[Opening The data section]

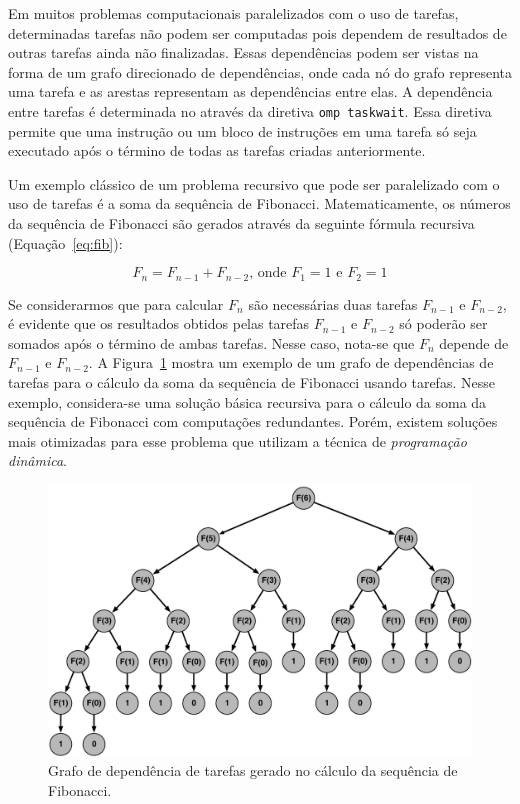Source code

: \documentclass{SBCbookchapter}
\begin{document}
	Em muitos problemas computacionais paralelizados com o uso de
	tarefas, determinadas tarefas não podem ser computadas pois dependem
	de resultados de outras tarefas ainda não finalizadas. Essas
	dependências podem ser vistas na forma de um grafo direcionado de
	dependências, onde cada nó do grafo representa uma tarefa e as
	arestas representam as dependências entre elas. A dependência entre
	tarefas é determinada no \openmp através da diretiva \texttt{omp
	taskwait}. Essa diretiva permite que uma instrução ou um bloco de
	instruções em uma tarefa só seja executado após o término de todas
	as tarefas criadas anteriormente.
	
	Um exemplo clássico de um problema recursivo que pode ser
	paralelizado com o uso de tarefas é a soma da sequência de
	Fibonacci. Matematicamente, os números da sequência de Fibonacci são
	gerados através da seguinte fórmula recursiva (Equação~\ref{eq:fib}):
	
	\begin{equation}
		F_n = F_{n-1} + F_{n-2} \text{, onde } F_1=1 \text{ e } F_2=1
		\label{eq:fib}
	\end{equation}

	Se considerarmos que para calcular $F_n$ são necessárias duas
	tarefas $F_{n-1}$ e $F_{n-2}$, é evidente que os resultados obtidos
	pelas tarefas $F_{n-1}$ e $F_{n-2}$ só poderão ser somados após o término
	de ambas tarefas. Nesse caso, nota-se que $F_n$ depende de $F_{n-1}$ e
	$F_{n-2}$. A Figura~\ref{fig:fibonacci} mostra um exemplo de um grafo de dependências
	de tarefas para o cálculo da soma da sequência de Fibonacci usando tarefas.
	Nesse exemplo, considera-se uma solução básica recursiva para o cálculo
	da soma da sequência de Fibonacci com computações redundantes. Porém,
	existem soluções mais otimizadas para esse problema que utilizam a técnica de
	\textit{programação dinâmica}.

	\begin{figure}[t]
		\centering
		\includegraphics[width=0.7\linewidth]{img/fibonacci}
		\caption{Grafo de dependência de tarefas gerado no cálculo da sequência
		de Fibonacci.}\label{fig:fibonacci}
	\end{figure}
\end{document}
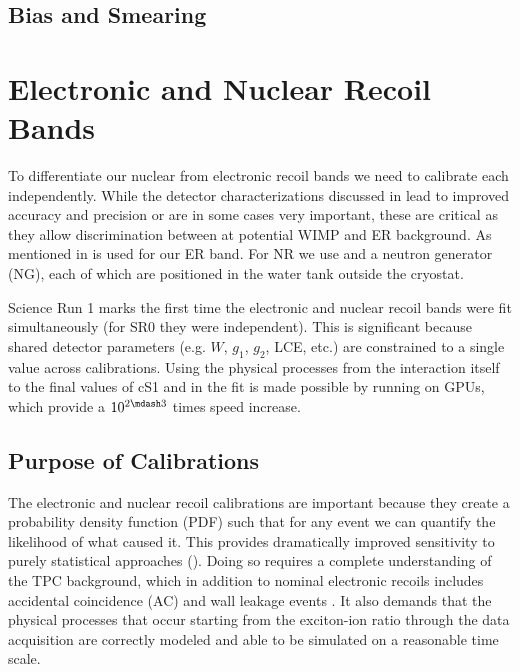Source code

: \subsection{Bias and Smearing}
\label{subsec:det_char_bias_smearing}



\section{Electronic and Nuclear Recoil Bands}
\label{subsec:er_nr_calibrations}
To differentiate our nuclear from electronic recoil bands we need to calibrate each independently.  While the detector characterizations
discussed in  lead to improved accuracy and precision or are in some cases very important, these are critical as
they allow discrimination between at potential WIMP and ER background.  As mentioned in
  is used for our ER band.  For NR we use  and a neutron generator (NG),
each of which are positioned in the water tank outside the cryostat.

Science Run 1 marks the first time the electronic and nuclear recoil bands were fit simultaneously (for SR0 they were independent).  This
is significant because shared detector parameters (e.g. $W$, $g_1$, $g_2$, LCE, etc.) are constrained to a single value
across calibrations.  Using the physical processes from the interaction itself to the final values of cS1 and \cstwob in the fit is made
possible by running on GPUs, which provide a $10^{2 \mdash 3}$ times speed increase.



\subsection{Purpose of Calibrations}
\label{subsec:er_nr_calibrations_purpose}
The electronic and nuclear recoil calibrations are important because they create a probability density function (PDF)
such that for any event we can quantify the likelihood of what caused it.  This provides dramatically improved sensitivity
to purely statistical approaches ().  Doing so requires a complete understanding of the TPC background, which
in addition to nominal electronic recoils includes accidental coincidence (AC) and wall leakage events \secref{}.  It also demands that
the physical processes that occur starting from the exciton-ion ratio through the data acquisition are correctly modeled and able to be
simulated on a reasonable time scale.

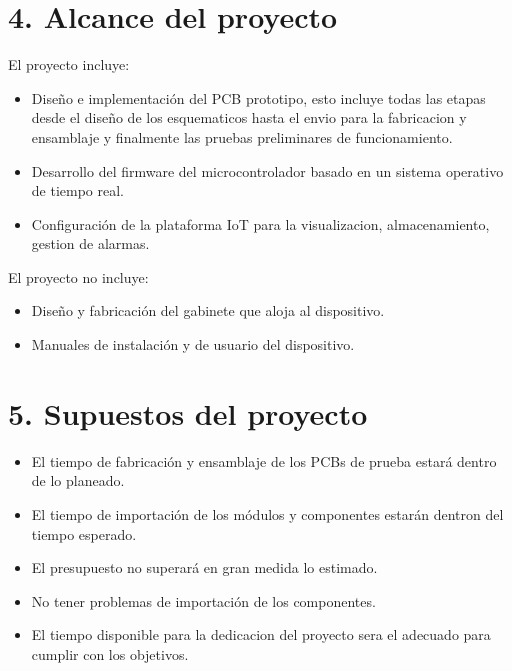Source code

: \documentclass[
11pt, %
codirector, %
]{charter}
\begin{document}
\section{4. Alcance del proyecto}
\label{sec:alcance}
El proyecto incluye:
\begin{itemize}
	\item Diseño e implementación del PCB prototipo, esto incluye todas las etapas desde el diseño de los esquematicos hasta el envio para la fabricacion y ensamblaje y finalmente las pruebas preliminares de funcionamiento.
	\item Desarrollo del firmware del microcontrolador basado en un sistema operativo de tiempo real.
	\item Configuración de la plataforma IoT para la visualizacion, almacenamiento, gestion de alarmas.
\end{itemize}
El proyecto no incluye:
\begin{itemize}
	\item Diseño y fabricación del gabinete que aloja al dispositivo.
	\item Manuales de instalación y de usuario del dispositivo.
\end{itemize}

\section{5. Supuestos del proyecto}
\label{sec:supuestos}

\begin{itemize}
	\item El tiempo de fabricación y ensamblaje de los PCBs de prueba estará dentro de lo planeado.
	\item El tiempo de importación de los módulos y componentes estarán dentron del tiempo esperado.
	\item El presupuesto no superará en gran medida lo estimado.
	\item No tener problemas de importación de los componentes.
	\item El tiempo disponible para la dedicacion del proyecto sera el adecuado para cumplir con
	los objetivos. 
\end{itemize}
\end{document}
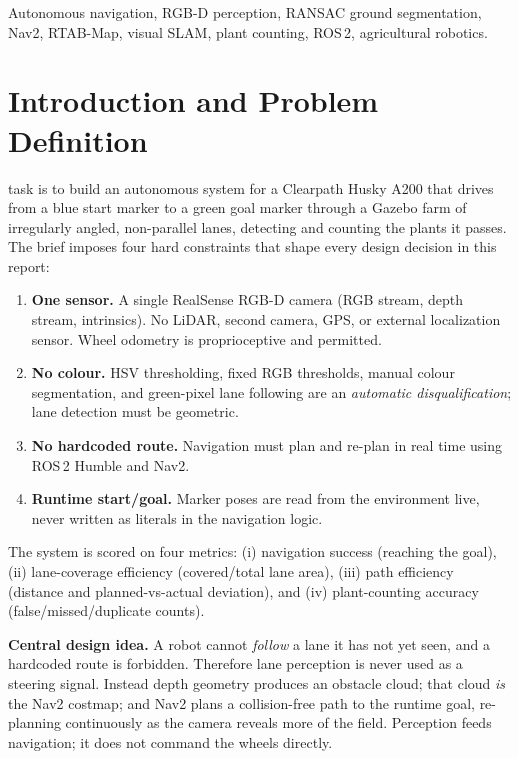 \documentclass[10pt,journal,twoside]{IEEEtran}
\begin{document}
\begin{IEEEkeywords}
Autonomous navigation, RGB-D perception, RANSAC ground segmentation, Nav2, RTAB-Map, visual SLAM, plant counting, ROS\,2, agricultural robotics.
\end{IEEEkeywords}

\section{Introduction and Problem Definition}
 task is to build an autonomous system for a Clearpath Husky A200 that drives from a blue start marker to a green goal marker through a Gazebo farm of irregularly angled, non-parallel lanes, detecting and counting the plants it passes. The brief imposes four hard constraints that shape every design decision in this report:

\begin{enumerate}
\item \textbf{One sensor.} A single RealSense RGB-D camera (RGB stream, depth stream, intrinsics). No LiDAR, second camera, GPS, or external localization sensor. Wheel odometry is proprioceptive and permitted.
\item \textbf{No colour.} HSV thresholding, fixed RGB thresholds, manual colour segmentation, and green-pixel lane following are an \emph{automatic disqualification}; lane detection must be geometric.
\item \textbf{No hardcoded route.} Navigation must plan and re-plan in real time using ROS\,2 Humble and Nav2.
\item \textbf{Runtime start/goal.} Marker poses are read from the environment live, never written as literals in the navigation logic.
\end{enumerate}

\noindent The system is scored on four metrics: (i) navigation success (reaching the goal), (ii) lane-coverage efficiency (covered/total lane area), (iii) path efficiency (distance and planned-vs-actual deviation), and (iv) plant-counting accuracy (false/missed/duplicate counts).

\textbf{Central design idea.} A robot cannot \emph{follow} a lane it has not yet seen, and a hardcoded route is forbidden. Therefore lane perception is never used as a steering signal. Instead depth geometry produces an obstacle cloud; that cloud \emph{is} the Nav2 costmap; and Nav2 plans a collision-free path to the runtime goal, re-planning continuously as the camera reveals more of the field. Perception feeds navigation; it does not command the wheels directly.
\end{document}
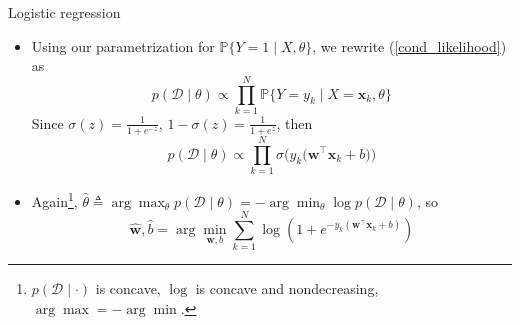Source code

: \documentclass{beamer}
\numberwithin{equation}{section}
\newcommand{\aref}[1]{\alert{\ref{#1}}}
\begin{document}
\begin{frame}{Logistic regression}
    \begin{itemize}
        \item
        Using our parametrization for $ \mathbb{P}\{Y = 1 \mid X, \theta\} $,
        we rewrite (\aref{cond_likelihood}) as
        \begin{equation*}
            p(\mathcal{D} \mid \theta) \propto
            \prod_{k = 1}^N\mathbb{P}\{Y = y_k \mid X = \mathbf{x}_k, \theta\}
        \end{equation*}
        Since $ \sigma(z) = \frac{1}{1 + e^{-z}} $, 
        $ 1 - \sigma(z) = \frac{1}{1 + e^z} $, then
        \begin{equation*}
            p(\mathcal{D} \mid \theta) \propto \prod_{k = 1}^N
            \sigma\big(y_k\big(\mathbf{w}^\top\mathbf{x}_k + b\big)\big)
        \end{equation*}

        \item
        Again\footnote{
            $ p(\mathcal{D} \mid \cdot) $ is concave, $ \log $ is concave
            and nondecreasing, $ \arg\max = -\arg\min $.
        }, $ \hat{\theta} \triangleq \arg\max_\theta
        p(\mathcal{D} \mid \theta) = -\arg\min_\theta
        \log p(\mathcal{D} \mid \theta) $, so
        \begin{equation} \label{logreg_like2cost}
            \hat{\mathbf{w}}, \hat{b} = \arg\min_{\mathbf{w}, b}\sum_{k = 1}^N
            \log\left(1 + e^{-y_k(\mathbf{w}^\top\mathbf{x}_k + b)}\right)
        \end{equation}
    \end{itemize}

    \medskip
\end{frame}
\end{document}
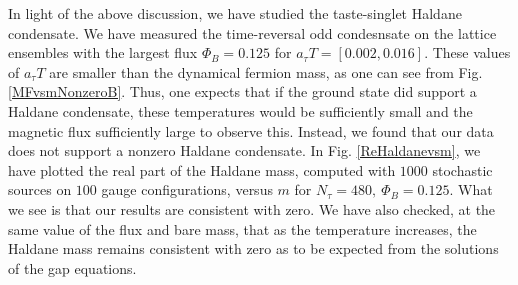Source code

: \documentclass[aps,prd,twocolumn,showpacs,superscriptaddress,groupedaddress]{revtex4}  %
\begin{document}
In light of the above discussion, we have studied the taste-singlet Haldane condensate. We have measured the time-reversal odd condesnsate on the lattice ensembles with the largest flux $\Phi_B=0.125$ for $a_{\tau} T = [0.002, 0.016]$. These values of $a_{\tau}T$ are smaller than the dynamical fermion mass, as one can see from Fig. \ref{MFvsmNonzeroB}. Thus, one expects that if the ground state did support a Haldane condensate, these temperatures would be sufficiently small and the magnetic flux sufficiently large to observe this. Instead, we found that our data does not support a nonzero Haldane condensate. In Fig. \ref{ReHaldanevsm},  we have plotted the real part of the Haldane mass, computed with $1000$ stochastic sources on $100$ gauge configurations, versus $m$ for $N_{\tau}=480,~\Phi_B=0.125$. What we see is that our results are consistent with zero. We have also checked, at the same value of the flux and bare mass, that as the temperature increases, the Haldane mass remains consistent with zero as to be expected from the solutions of the gap equations. 


\end{document}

[Closing The data section]

→ **What you have to do**
Copy every line exactly, from the opening line of the entries down to the line holding "Um exemplo clássico", and keep the pictures out.

→ **Response area**
Source code

: \documentclass{SBCbookchapter}
\begin{document}
	Em muitos problemas computacionais paralelizados com o uso de
	tarefas, determinadas tarefas não podem ser computadas pois dependem
	de resultados de outras tarefas ainda não finalizadas. Essas
	dependências podem ser vistas na forma de um grafo direcionado de
	dependências, onde cada nó do grafo representa uma tarefa e as
	arestas representam as dependências entre elas. A dependência entre
	tarefas é determinada no \openmp através da diretiva \texttt{omp
	taskwait}. Essa diretiva permite que uma instrução ou um bloco de
	instruções em uma tarefa só seja executado após o término de todas
	as tarefas criadas anteriormente.
	
	Um exemplo clássico de um problema recursivo que pode ser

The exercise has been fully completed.